Ilia and I were hanging out one night, chatting and watching youtube videos in his room when I realized that it was quite late and I had to teach in the morning. I stood up and said, “Goodnight, Ilia!” He said, “No, wait Rali!” and pointed to the music player he had been listening to. It was some Georgian song. I didn’t really see the point of waiting around, but when I tried to leave he insisted. When the song’s chorus came up I heard the female vocalist switch to English for a brief few seconds. Long enough to say, “Goodnight!”
I glanced at Ilia who was sitting there with an enormous grin on his face; proud with his sneaky accomplishment. Unfortunately for him, I was prepared to do him one better. I searched on YouTube for the “Sound of Music Goodbye Song“. He loved it, naturally. And now, whenever one of us is going to bed we sing the word, “Gooodbyyyyeeee” and wave our hands over our heads, a la 2:32 in the video linked above.
Sadly, I had to say goodbye to Ilia a few days ago, at school.
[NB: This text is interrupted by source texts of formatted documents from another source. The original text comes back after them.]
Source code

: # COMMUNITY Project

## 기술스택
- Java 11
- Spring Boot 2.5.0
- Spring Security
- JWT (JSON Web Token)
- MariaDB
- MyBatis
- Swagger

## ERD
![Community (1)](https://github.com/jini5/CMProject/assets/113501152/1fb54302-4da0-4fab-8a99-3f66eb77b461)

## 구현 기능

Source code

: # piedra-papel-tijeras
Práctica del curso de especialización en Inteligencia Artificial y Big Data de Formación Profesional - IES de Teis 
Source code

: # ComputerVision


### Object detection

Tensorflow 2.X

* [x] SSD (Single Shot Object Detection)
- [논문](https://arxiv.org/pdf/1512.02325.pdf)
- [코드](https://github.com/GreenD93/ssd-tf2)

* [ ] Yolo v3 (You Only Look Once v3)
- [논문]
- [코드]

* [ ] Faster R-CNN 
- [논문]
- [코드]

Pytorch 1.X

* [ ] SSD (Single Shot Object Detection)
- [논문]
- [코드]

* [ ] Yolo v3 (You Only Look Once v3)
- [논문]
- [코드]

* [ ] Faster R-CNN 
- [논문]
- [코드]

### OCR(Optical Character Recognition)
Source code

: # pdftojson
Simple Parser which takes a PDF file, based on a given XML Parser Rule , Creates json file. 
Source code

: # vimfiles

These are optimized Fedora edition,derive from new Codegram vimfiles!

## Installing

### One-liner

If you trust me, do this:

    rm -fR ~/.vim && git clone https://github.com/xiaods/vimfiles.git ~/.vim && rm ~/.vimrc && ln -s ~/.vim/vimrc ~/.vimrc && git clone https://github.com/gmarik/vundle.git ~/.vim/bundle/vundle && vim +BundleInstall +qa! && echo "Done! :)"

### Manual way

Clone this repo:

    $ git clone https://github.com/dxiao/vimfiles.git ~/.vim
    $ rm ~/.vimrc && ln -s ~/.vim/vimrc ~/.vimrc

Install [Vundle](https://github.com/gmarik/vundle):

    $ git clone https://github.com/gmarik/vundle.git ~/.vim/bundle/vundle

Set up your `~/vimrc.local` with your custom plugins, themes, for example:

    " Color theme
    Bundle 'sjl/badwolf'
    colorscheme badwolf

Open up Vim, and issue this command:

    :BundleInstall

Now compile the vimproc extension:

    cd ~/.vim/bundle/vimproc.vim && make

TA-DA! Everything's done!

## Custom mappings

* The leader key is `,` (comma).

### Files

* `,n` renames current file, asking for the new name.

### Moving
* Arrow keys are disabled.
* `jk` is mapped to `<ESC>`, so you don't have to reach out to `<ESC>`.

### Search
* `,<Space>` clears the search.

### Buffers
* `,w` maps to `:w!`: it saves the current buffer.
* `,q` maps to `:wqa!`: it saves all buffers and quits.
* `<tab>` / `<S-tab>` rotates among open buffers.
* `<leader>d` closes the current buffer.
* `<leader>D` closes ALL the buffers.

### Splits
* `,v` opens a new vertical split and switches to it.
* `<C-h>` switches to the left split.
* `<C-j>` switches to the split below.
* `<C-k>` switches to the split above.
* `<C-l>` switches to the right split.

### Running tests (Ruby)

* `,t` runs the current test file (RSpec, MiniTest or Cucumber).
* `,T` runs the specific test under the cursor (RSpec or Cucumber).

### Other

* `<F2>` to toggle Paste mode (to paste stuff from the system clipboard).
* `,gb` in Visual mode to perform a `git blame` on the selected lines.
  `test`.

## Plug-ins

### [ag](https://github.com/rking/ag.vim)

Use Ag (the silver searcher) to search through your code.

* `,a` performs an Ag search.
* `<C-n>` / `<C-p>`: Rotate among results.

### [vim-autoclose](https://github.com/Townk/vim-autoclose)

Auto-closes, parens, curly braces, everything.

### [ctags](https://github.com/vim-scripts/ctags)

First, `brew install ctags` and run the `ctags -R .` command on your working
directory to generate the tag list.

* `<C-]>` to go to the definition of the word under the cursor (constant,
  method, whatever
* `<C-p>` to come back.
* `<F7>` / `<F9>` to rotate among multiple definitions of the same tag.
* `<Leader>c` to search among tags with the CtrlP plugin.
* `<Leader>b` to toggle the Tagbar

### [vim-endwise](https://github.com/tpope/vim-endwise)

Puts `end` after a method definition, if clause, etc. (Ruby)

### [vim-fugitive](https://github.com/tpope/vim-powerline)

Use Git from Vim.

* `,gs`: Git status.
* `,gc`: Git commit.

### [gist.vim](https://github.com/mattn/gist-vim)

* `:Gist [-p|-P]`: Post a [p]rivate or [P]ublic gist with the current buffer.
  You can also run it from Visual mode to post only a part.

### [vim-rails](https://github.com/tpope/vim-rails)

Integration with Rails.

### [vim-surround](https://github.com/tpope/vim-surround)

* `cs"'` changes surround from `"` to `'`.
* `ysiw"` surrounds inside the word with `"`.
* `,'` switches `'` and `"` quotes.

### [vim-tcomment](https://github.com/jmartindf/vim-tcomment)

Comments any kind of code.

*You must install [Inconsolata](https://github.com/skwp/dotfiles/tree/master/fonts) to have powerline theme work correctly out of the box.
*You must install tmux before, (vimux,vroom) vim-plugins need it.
He is traveling to Kutaisi and Zugdidi this week for friends’ shows and whatnot. That meant he wasn’t around to hang out the night I left. It was strange saying goodbye to Ilia, knowing I wouldn’t see him for a solid month. Strange saying goodbye to my host mom’s too, for that matter. They’ve been living with and taking care of me for four months now and it’s hard to just walk out one night.
They all said brief goodbyes to me the night I left, though Tata went an extra nine yards and brought me a present from her workplace. I can’t say what it is exactly as I will likely be using it as a Christmas present! The thought to get me even such a small present was really sweet, especially coming from Tata!
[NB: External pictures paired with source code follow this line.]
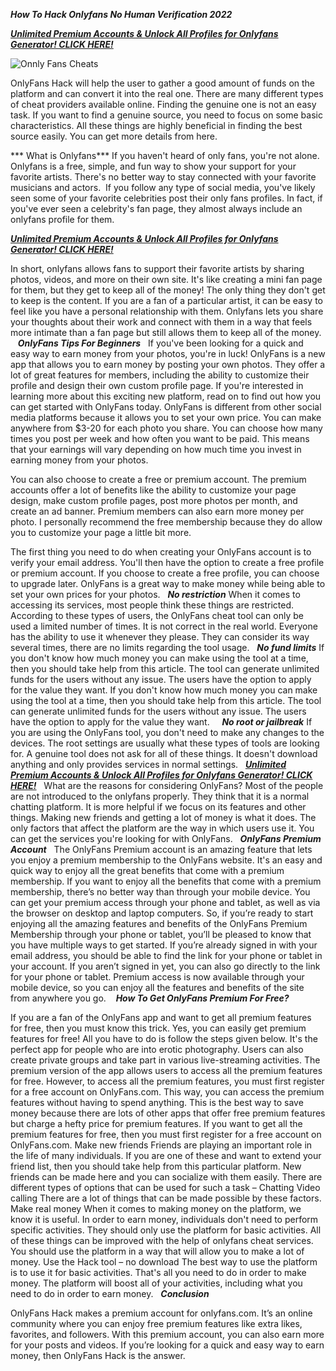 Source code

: ***How To Hack Onlyfans No Human Verification 2022***

[***Unlimited Premium Accounts & Unlock All Profiles for Onlyfans Generator! CLICK HERE!***](https://barlog.org/o)

![Onnly Fans Cheats](https://user-images.githubusercontent.com/98046310/150181347-8684f665-d0d4-450b-bd3a-77703cea90a9.png)


OnlyFans Hack will help the user to gather a good amount of funds on the platform and can convert it into the real one. There are many different types of cheat providers available online.
Finding the genuine one is not an easy task. If you want to find a genuine source, you need to focus on some basic characteristics. All these things are highly beneficial in finding the best source easily. You can get more details from here.

*** What is Onlyfans***
If you haven't heard of only fans, you're not alone. Onlyfans is a free, simple, and fun way to show your support for your favorite artists. There's no better way to stay connected with your favorite musicians and actors.
 If you follow any type of social media, you've likely seen some of your favorite celebrities post their only fans profiles. In fact, if you've ever seen a celebrity's fan page, they almost always include an onlyfans profile for them.
 
 [***Unlimited Premium Accounts & Unlock All Profiles for Onlyfans Generator! CLICK HERE!***](https://barlog.org/o)
 
In short, onlyfans allows fans to support their favorite artists by sharing photos, videos, and more on their own site. It's like creating a mini fan page for them, but they get to keep all of the money! The only thing they don't get to keep is the content.
If you are a fan of a particular artist, it can be easy to feel like you have a personal relationship with them. Onlyfans lets you share your thoughts about their work and connect with them in a way that feels more intimate than a fan page but still allows them to keep all of the money.
 
 ***OnlyFans Tips For Beginners***
 
If you've been looking for a quick and easy way to earn money from your photos, you're in luck! OnlyFans is a new app that allows you to earn money by posting your own photos. They offer a lot of great features for members, including the ability to customize their profile and design their own custom profile page.
If you're interested in learning more about this exciting new platform, read on to find out how you can get started with OnlyFans today.
OnlyFans is different from other social media platforms because it allows you to set your own price. You can make anywhere from $3-20 for each photo you share. You can choose how many times you post per week and how often you want to be paid. This means that your earnings will vary depending on how much time you invest in earning money from your photos.

You can also choose to create a free or premium account. The premium accounts offer a lot of benefits like the ability to customize your page design, make custom profile pages, post more photos per month, and create an ad banner. Premium members can also earn more money per photo.
I personally recommend the free membership because they do allow you to customize your page a little bit more.

The first thing you need to do when creating your OnlyFans account is to verify your email address. You'll then have the option to create a free profile or premium account. If you choose to create a free profile, you can choose to upgrade later.
OnlyFans is a great way to make money while being able to set your own prices for your photos.
 
***No restriction***
When it comes to accessing its services, most people think these things are restricted. According to these types of users, the OnlyFans cheat tool can only be used a limited number of times. It is not correct in the real world. Everyone has the ability to use it whenever they please. They can consider its way several times, there are no limits regarding the tool usage.
 
***No fund limits*** 
If you don't know how much money you can make using the tool at a time, then you should take help from this article. The tool can generate unlimited funds for the users without any issue. The users have the option to apply for the value they want.
If you don't know how much money you can make using the tool at a time, then you should take help from this article. The tool can generate unlimited funds for the users without any issue. The users have the option to apply for the value they want.
 
 
***No root or jailbreak*** 
If you are using the OnlyFans tool, you don't need to make any changes to the devices. The root settings are usually what these types of tools are looking for. A genuine tool does not ask for all of these things. It doesn't download anything and only provides services in normal settings.
 
 [***Unlimited Premium Accounts & Unlock All Profiles for Onlyfans Generator! CLICK HERE!***](https://barlog.org/o)
 
What are the reasons for considering OnlyFans?
Most of the people are not introduced to the onlyfans properly. They think that it is a normal chatting platform. It is more helpful if we focus on its features and other things.
Making new friends and getting a lot of money is what it does. The only factors that affect the platform are the way in which users use it. You can get the services you're looking for with OnlyFans.
 
***OnlyFans Premium Account***
 
The OnlyFans Premium account is an amazing feature that lets you enjoy a premium membership to the OnlyFans website. It's an easy and quick way to enjoy all the great benefits that come with a premium membership.
If you want to enjoy all the benefits that come with a premium membership, there’s no better way than through your mobile device. You can get your premium access through your phone and tablet, as well as via the browser on desktop and laptop computers.
So, if you’re ready to start enjoying all the amazing features and benefits of the OnlyFans Premium Membership through your phone or tablet, you’ll be pleased to know that you have multiple ways to get started.
If you’re already signed in with your email address, you should be able to find the link for your phone or tablet in your account.
If you aren’t signed in yet, you can also go directly to the link for your phone or tablet.
Premium access is now available through your mobile device, so you can enjoy all the features and benefits of the site from anywhere you go.
 
 ***How To Get OnlyFans Premium For Free?***
 
If you are a fan of the OnlyFans app and want to get all premium features for free, then you must know this trick. Yes, you can easily get premium features for free! All you have to do is follow the steps given below.
It's the perfect app for people who are into erotic photography. Users can also create private groups and take part in various live-streaming activities. The premium version of the app allows users to access all the premium features for free. However, to access all the premium features, you must first register for a free account on OnlyFans.com.
This way, you can access the premium features without having to spend anything. This is the best way to save money because there are lots of other apps that offer free premium features but charge a hefty price for premium features.
If you want to get all the premium features for free, then you must first register for a free account on OnlyFans.com.
Make new friends 
Friends are playing an important role in the life of many individuals. If you are one of these and want to extend your friend list, then you should take help from this particular platform. New friends can be made here and you can socialize with them easily. There are different types of options that can be used for such a task –
Chatting
Video calling
There are a lot of things that can be made possible by these factors.
Make real money 
When it comes to making money on the platform, we know it is useful. In order to earn money, individuals don't need to perform specific activities. They should only use the platform for basic activities. All of these things can be improved with the help of onlyfans cheat services. You should use the platform in a way that will allow you to make a lot of money.
Use the Hack tool – no download
The best way to use the platform is to use it for basic activities. That's all you need to do in order to make money. The platform will boost all of your activities, including what you need to do in order to earn money.
 
***Conclusion***

OnlyFans Hack makes a premium account for onlyfans.com. It’s an online community where you can enjoy free premium features like extra likes, favorites, and followers. With this premium account, you can also earn more for your posts and videos. If you’re looking for a quick and easy way to earn money, then OnlyFans Hack is the answer.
But all’s well in terms of my host family. I’ll be skyping with them in another day or two and I’ll see them all back in Georgia in January. Parting is such sweet sorrow, right? It’s far less sorrowful when it’s only for a month.
Some of the sadder farewells, however, were made between some of the other TLG volunteers and I. A few close friends are definitely not returning in January–meaning that next time I will see them is tragically unknowable. But let’s back it up a bit and switch to a more narrative style.
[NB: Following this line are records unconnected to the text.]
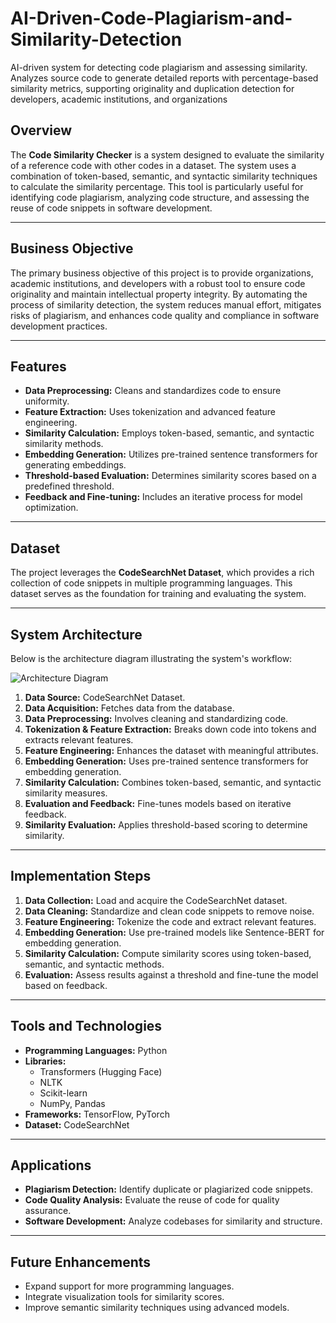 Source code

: # AI-Driven-Code-Plagiarism-and-Similarity-Detection
AI-driven system for detecting code plagiarism and assessing similarity. Analyzes source code to generate detailed reports with percentage-based similarity metrics, supporting originality and duplication detection for developers, academic institutions, and organizations

## Overview
The **Code Similarity Checker** is a system designed to evaluate the similarity of a reference code with other codes in a dataset. The system uses a combination of token-based, semantic, and syntactic similarity techniques to calculate the similarity percentage. This tool is particularly useful for identifying code plagiarism, analyzing code structure, and assessing the reuse of code snippets in software development.

---

## Business Objective
The primary business objective of this project is to provide organizations, academic institutions, and developers with a robust tool to ensure code originality and maintain intellectual property integrity. By automating the process of similarity detection, the system reduces manual effort, mitigates risks of plagiarism, and enhances code quality and compliance in software development practices.

---

## Features
- **Data Preprocessing:** Cleans and standardizes code to ensure uniformity.
- **Feature Extraction:** Uses tokenization and advanced feature engineering.
- **Similarity Calculation:** Employs token-based, semantic, and syntactic similarity methods.
- **Embedding Generation:** Utilizes pre-trained sentence transformers for generating embeddings.
- **Threshold-based Evaluation:** Determines similarity scores based on a predefined threshold.
- **Feedback and Fine-tuning:** Includes an iterative process for model optimization.

---

## Dataset
The project leverages the **CodeSearchNet Dataset**, which provides a rich collection of code snippets in multiple programming languages. This dataset serves as the foundation for training and evaluating the system.

---

## System Architecture
Below is the architecture diagram illustrating the system's workflow:

![Architecture Diagram](WhatsApp_Image_2024-12-28_at_10.50.17_AM.jpeg)

1. **Data Source:** CodeSearchNet Dataset.
2. **Data Acquisition:** Fetches data from the database.
3. **Data Preprocessing:** Involves cleaning and standardizing code.
4. **Tokenization & Feature Extraction:** Breaks down code into tokens and extracts relevant features.
5. **Feature Engineering:** Enhances the dataset with meaningful attributes.
6. **Embedding Generation:** Uses pre-trained sentence transformers for embedding generation.
7. **Similarity Calculation:** Combines token-based, semantic, and syntactic similarity measures.
8. **Evaluation and Feedback:** Fine-tunes models based on iterative feedback.
9. **Similarity Evaluation:** Applies threshold-based scoring to determine similarity.

---

## Implementation Steps
1. **Data Collection:** Load and acquire the CodeSearchNet dataset.
2. **Data Cleaning:** Standardize and clean code snippets to remove noise.
3. **Feature Engineering:** Tokenize the code and extract relevant features.
4. **Embedding Generation:** Use pre-trained models like Sentence-BERT for embedding generation.
5. **Similarity Calculation:** Compute similarity scores using token-based, semantic, and syntactic methods.
6. **Evaluation:** Assess results against a threshold and fine-tune the model based on feedback.

---

## Tools and Technologies
- **Programming Languages:** Python
- **Libraries:**
  - Transformers (Hugging Face)
  - NLTK
  - Scikit-learn
  - NumPy, Pandas
- **Frameworks:** TensorFlow, PyTorch
- **Dataset:** CodeSearchNet

---

## Applications
- **Plagiarism Detection:** Identify duplicate or plagiarized code snippets.
- **Code Quality Analysis:** Evaluate the reuse of code for quality assurance.
- **Software Development:** Analyze codebases for similarity and structure.

---



## Future Enhancements
- Expand support for more programming languages.
- Integrate visualization tools for similarity scores.
- Improve semantic similarity techniques using advanced models.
I’ll start with last week after Marissa had already left (Don’t worry, Marissa, your story is gonna get told! I couldn’t leave that out!). My friend Simone returned from her jaunt to Armenia and that same night at five in the morning I got a call from Cristen and Stephanie Bradley, who had returned from Istanbul and were walking up to my apartment. When the three girls awoke the next morning, snug as bugs in rugs, Stephanie’s terrible, terrible cough had mostly dissipated. Nonetheless, Tata demanded we call the doctor.
Koba showed up, wearing a surgical mask and joked around with us for a bit while the doctor diagnosed Stephanie and prescribed her four different medicines. Sadly, Stephanie was commanded to stay inside all day and could not come out with us. No worries, we went out pretty late anyway.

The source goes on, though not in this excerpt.